Records from a collection
□ □ □ □

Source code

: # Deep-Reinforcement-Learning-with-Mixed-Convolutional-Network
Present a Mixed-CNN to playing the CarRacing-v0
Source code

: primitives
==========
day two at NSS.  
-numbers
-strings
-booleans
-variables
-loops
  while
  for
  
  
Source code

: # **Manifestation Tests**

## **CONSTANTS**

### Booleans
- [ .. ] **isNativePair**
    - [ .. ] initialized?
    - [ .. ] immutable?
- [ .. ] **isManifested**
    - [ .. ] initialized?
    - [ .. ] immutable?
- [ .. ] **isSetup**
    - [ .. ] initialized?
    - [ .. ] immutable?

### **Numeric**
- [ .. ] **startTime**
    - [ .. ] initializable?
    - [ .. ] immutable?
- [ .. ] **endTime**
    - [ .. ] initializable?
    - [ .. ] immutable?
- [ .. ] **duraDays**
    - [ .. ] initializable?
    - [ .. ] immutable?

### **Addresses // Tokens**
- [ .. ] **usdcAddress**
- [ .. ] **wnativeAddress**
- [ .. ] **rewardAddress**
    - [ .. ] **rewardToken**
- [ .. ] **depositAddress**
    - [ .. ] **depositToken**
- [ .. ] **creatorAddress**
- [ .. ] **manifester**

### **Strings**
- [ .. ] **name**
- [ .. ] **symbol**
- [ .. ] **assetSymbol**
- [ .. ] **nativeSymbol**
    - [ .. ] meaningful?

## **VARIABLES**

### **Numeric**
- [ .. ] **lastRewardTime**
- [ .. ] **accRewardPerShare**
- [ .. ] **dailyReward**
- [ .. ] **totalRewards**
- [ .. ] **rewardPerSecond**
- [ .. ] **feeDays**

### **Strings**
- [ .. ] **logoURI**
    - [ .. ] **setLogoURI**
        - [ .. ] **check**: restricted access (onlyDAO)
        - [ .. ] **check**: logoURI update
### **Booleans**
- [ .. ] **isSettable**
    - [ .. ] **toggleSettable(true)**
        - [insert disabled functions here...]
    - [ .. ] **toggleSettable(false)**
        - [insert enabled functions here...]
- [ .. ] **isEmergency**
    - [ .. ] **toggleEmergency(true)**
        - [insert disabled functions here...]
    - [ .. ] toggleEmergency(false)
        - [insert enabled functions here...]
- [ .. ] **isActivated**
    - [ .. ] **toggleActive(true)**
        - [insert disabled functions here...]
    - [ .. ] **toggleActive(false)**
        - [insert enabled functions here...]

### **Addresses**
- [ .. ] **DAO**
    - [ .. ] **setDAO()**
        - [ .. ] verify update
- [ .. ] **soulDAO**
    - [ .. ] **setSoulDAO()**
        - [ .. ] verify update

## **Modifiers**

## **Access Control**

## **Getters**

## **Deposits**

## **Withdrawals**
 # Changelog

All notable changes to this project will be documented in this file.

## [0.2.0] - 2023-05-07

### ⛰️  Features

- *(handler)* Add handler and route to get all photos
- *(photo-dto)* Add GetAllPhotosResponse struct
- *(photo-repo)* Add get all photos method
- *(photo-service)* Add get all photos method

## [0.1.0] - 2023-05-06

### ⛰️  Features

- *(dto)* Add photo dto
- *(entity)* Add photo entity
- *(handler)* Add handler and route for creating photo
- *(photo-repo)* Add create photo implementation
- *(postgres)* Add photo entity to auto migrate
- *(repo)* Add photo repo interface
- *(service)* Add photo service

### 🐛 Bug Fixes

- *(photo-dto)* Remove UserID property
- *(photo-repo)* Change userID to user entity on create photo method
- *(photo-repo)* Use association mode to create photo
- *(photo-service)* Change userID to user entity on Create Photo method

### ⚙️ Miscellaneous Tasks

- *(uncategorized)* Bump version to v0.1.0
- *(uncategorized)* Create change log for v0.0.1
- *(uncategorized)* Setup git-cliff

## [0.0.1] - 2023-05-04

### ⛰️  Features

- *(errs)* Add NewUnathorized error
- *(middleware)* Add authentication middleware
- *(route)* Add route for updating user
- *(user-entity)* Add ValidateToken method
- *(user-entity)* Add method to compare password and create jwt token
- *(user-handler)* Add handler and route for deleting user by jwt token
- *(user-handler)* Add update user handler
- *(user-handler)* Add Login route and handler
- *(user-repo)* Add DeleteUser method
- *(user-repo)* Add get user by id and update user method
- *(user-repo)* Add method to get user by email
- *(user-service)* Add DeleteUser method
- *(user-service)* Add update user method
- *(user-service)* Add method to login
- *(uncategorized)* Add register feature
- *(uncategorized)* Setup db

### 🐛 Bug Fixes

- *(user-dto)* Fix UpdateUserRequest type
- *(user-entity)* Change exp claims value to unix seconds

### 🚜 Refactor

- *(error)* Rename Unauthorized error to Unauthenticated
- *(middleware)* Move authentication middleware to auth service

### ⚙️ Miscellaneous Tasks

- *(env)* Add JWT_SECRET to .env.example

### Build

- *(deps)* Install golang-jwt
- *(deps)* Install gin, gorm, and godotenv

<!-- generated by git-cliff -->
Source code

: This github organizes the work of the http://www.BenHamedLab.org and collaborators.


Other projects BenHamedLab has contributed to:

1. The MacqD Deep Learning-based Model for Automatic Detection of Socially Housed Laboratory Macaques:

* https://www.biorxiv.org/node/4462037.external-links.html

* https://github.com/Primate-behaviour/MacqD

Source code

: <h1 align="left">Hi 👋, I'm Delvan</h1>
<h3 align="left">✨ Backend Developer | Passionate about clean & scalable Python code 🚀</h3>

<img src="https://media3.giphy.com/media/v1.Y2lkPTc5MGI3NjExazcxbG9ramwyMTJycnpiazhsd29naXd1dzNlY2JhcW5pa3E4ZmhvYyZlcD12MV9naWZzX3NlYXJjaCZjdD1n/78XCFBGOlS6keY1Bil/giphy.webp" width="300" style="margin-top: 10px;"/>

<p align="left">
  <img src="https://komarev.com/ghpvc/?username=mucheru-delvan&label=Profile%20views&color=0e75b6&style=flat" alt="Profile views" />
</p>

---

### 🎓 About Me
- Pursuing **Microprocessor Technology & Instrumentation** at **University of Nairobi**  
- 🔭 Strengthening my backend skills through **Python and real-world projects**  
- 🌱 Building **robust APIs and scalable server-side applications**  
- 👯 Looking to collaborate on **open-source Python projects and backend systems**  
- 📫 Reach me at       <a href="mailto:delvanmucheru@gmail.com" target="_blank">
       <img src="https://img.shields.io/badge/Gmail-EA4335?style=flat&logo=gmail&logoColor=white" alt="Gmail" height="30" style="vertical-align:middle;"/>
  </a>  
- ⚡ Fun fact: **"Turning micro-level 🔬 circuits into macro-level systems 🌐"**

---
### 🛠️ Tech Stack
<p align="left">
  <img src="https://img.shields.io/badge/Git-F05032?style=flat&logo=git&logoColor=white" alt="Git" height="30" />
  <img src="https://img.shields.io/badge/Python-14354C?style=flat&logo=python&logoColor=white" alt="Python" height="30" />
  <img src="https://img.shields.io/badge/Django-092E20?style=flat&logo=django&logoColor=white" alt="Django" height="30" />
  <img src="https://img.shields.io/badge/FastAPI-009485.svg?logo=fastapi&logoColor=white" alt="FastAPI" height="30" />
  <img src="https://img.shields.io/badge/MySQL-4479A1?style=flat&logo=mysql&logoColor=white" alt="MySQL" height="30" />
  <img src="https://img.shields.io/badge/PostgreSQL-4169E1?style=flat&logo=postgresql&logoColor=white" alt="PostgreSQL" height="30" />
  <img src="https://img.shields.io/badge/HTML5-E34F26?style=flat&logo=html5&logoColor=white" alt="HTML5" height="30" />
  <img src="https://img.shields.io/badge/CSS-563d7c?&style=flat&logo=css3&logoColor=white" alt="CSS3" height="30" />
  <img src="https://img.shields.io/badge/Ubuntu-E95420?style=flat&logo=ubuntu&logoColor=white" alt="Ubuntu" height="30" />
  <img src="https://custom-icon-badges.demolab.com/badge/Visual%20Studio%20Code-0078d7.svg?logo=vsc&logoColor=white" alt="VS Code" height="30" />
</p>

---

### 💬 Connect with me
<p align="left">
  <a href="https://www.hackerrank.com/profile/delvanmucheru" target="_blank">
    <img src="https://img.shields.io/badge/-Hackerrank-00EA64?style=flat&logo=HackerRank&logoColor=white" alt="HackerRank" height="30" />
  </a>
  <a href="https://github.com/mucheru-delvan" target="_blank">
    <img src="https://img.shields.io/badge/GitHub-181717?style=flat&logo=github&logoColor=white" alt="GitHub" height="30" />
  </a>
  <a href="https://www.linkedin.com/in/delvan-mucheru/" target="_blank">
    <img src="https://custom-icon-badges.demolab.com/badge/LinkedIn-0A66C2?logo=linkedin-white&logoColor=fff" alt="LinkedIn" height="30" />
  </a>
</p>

□ □ □ □

_TASK DIRECTIONS_
A single figure is all that is needed: the number of lines above that contain the string "delvanmucheru".

_SOLUTION FOR THIS TASK_
2